**WORK REQUIRED:**
Copy each line below exactly and leave the pictures out.

Excerpts from a dataset

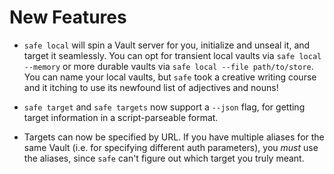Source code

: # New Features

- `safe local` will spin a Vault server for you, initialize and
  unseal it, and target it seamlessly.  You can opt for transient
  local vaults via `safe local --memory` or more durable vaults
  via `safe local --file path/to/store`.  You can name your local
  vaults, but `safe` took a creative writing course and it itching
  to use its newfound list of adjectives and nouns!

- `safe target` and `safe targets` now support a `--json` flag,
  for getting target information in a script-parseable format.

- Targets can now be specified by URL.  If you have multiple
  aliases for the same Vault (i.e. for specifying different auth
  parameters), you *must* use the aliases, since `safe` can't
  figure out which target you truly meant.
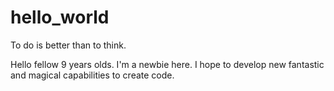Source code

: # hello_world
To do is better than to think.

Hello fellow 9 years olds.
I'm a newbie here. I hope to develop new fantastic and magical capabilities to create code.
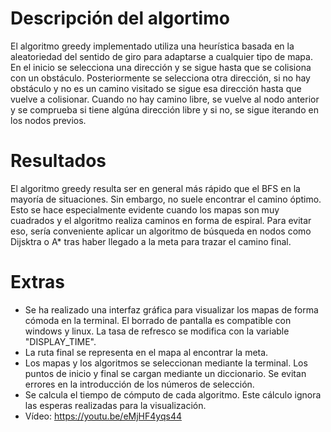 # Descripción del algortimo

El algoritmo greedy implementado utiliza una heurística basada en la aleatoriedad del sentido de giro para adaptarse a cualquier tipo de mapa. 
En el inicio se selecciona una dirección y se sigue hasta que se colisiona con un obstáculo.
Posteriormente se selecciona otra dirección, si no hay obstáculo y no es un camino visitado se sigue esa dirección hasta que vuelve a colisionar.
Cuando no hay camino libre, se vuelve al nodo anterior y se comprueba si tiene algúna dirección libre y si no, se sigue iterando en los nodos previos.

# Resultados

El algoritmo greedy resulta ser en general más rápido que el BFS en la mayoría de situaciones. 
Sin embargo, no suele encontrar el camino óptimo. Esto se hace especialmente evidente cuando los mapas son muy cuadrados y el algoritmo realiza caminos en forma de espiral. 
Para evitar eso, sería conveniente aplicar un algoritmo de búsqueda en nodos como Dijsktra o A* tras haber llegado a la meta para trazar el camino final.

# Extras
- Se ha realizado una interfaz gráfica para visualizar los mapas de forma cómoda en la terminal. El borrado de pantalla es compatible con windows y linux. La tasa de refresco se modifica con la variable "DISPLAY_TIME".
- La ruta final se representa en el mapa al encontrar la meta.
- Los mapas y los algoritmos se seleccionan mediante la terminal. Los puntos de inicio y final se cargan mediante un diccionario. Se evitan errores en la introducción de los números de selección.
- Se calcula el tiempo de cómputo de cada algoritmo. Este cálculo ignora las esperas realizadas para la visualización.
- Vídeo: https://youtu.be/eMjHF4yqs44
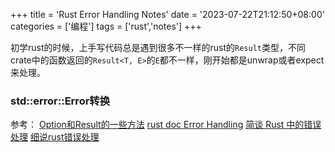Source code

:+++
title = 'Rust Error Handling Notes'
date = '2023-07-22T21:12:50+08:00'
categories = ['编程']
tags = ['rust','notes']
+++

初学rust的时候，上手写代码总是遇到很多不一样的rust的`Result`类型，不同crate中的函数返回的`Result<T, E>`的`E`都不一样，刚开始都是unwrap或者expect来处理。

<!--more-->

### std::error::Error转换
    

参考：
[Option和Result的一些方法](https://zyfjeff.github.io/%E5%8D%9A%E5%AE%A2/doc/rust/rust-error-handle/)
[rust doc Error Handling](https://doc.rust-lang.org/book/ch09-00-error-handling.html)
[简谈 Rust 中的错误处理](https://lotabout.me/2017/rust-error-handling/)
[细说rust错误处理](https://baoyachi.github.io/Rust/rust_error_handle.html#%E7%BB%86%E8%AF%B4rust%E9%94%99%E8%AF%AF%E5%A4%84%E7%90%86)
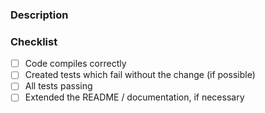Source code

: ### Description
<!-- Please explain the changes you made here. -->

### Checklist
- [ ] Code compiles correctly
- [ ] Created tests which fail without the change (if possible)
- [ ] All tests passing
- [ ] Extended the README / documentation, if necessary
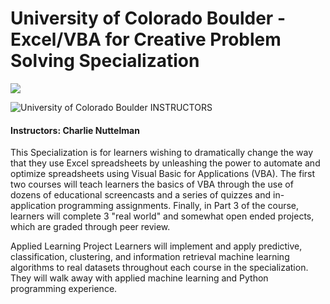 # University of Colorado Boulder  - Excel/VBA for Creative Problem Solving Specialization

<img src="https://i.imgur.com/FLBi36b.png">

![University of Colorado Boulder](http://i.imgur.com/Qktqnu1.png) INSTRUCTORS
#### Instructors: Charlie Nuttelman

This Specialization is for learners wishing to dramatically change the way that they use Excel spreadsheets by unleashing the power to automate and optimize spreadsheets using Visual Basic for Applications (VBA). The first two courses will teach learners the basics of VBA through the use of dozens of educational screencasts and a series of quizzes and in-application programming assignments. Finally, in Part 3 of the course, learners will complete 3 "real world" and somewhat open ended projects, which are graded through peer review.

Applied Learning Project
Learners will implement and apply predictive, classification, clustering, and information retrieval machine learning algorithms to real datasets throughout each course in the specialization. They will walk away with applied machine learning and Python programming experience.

**EXERCISE OUTPUT:**
Source code

: # New Features

- `safe local` will spin a Vault server for you, initialize and
  unseal it, and target it seamlessly.  You can opt for transient
  local vaults via `safe local --memory` or more durable vaults
  via `safe local --file path/to/store`.  You can name your local
  vaults, but `safe` took a creative writing course and it itching
  to use its newfound list of adjectives and nouns!

- `safe target` and `safe targets` now support a `--json` flag,
  for getting target information in a script-parseable format.

- Targets can now be specified by URL.  If you have multiple
  aliases for the same Vault (i.e. for specifying different auth
  parameters), you *must* use the aliases, since `safe` can't
  figure out which target you truly meant.
Source code

: # hello_world
To do is better than to think.

Hello fellow 9 years olds.
I'm a newbie here. I hope to develop new fantastic and magical capabilities to create code.
 # Descripción del algortimo

El algoritmo greedy implementado utiliza una heurística basada en la aleatoriedad del sentido de giro para adaptarse a cualquier tipo de mapa. 
En el inicio se selecciona una dirección y se sigue hasta que se colisiona con un obstáculo.
Posteriormente se selecciona otra dirección, si no hay obstáculo y no es un camino visitado se sigue esa dirección hasta que vuelve a colisionar.
Cuando no hay camino libre, se vuelve al nodo anterior y se comprueba si tiene algúna dirección libre y si no, se sigue iterando en los nodos previos.

# Resultados

El algoritmo greedy resulta ser en general más rápido que el BFS en la mayoría de situaciones. 
Sin embargo, no suele encontrar el camino óptimo. Esto se hace especialmente evidente cuando los mapas son muy cuadrados y el algoritmo realiza caminos en forma de espiral. 
Para evitar eso, sería conveniente aplicar un algoritmo de búsqueda en nodos como Dijsktra o A* tras haber llegado a la meta para trazar el camino final.

# Extras
- Se ha realizado una interfaz gráfica para visualizar los mapas de forma cómoda en la terminal. El borrado de pantalla es compatible con windows y linux. La tasa de refresco se modifica con la variable "DISPLAY_TIME".
- La ruta final se representa en el mapa al encontrar la meta.
- Los mapas y los algoritmos se seleccionan mediante la terminal. Los puntos de inicio y final se cargan mediante un diccionario. Se evitan errores en la introducción de los números de selección.
- Se calcula el tiempo de cómputo de cada algoritmo. Este cálculo ignora las esperas realizadas para la visualización.
- Vídeo: https://youtu.be/eMjHF4yqs44
Source code

:+++
title = 'Rust Error Handling Notes'
date = '2023-07-22T21:12:50+08:00'
categories = ['编程']
tags = ['rust','notes']
+++

初学rust的时候，上手写代码总是遇到很多不一样的rust的`Result`类型，不同crate中的函数返回的`Result<T, E>`的`E`都不一样，刚开始都是unwrap或者expect来处理。

<!--more-->

### std::error::Error转换
    

参考：
[Option和Result的一些方法](https://zyfjeff.github.io/%E5%8D%9A%E5%AE%A2/doc/rust/rust-error-handle/)
[rust doc Error Handling](https://doc.rust-lang.org/book/ch09-00-error-handling.html)
[简谈 Rust 中的错误处理](https://lotabout.me/2017/rust-error-handling/)
[细说rust错误处理](https://baoyachi.github.io/Rust/rust_error_handle.html#%E7%BB%86%E8%AF%B4rust%E9%94%99%E8%AF%AF%E5%A4%84%E7%90%86)
Source code

: ### Description
<!-- Please explain the changes you made here. -->

### Checklist
- [ ] Code compiles correctly
- [ ] Created tests which fail without the change (if possible)
- [ ] All tests passing
- [ ] Extended the README / documentation, if necessary
 # University of Colorado Boulder  - Excel/VBA for Creative Problem Solving Specialization

<img src="https://i.imgur.com/FLBi36b.png">

![University of Colorado Boulder](http://i.imgur.com/Qktqnu1.png) INSTRUCTORS
#### Instructors: Charlie Nuttelman

This Specialization is for learners wishing to dramatically change the way that they use Excel spreadsheets by unleashing the power to automate and optimize spreadsheets using Visual Basic for Applications (VBA). The first two courses will teach learners the basics of VBA through the use of dozens of educational screencasts and a series of quizzes and in-application programming assignments. Finally, in Part 3 of the course, learners will complete 3 "real world" and somewhat open ended projects, which are graded through peer review.

Applied Learning Project
Learners will implement and apply predictive, classification, clustering, and information retrieval machine learning algorithms to real datasets throughout each course in the specialization. They will walk away with applied machine learning and Python programming experience.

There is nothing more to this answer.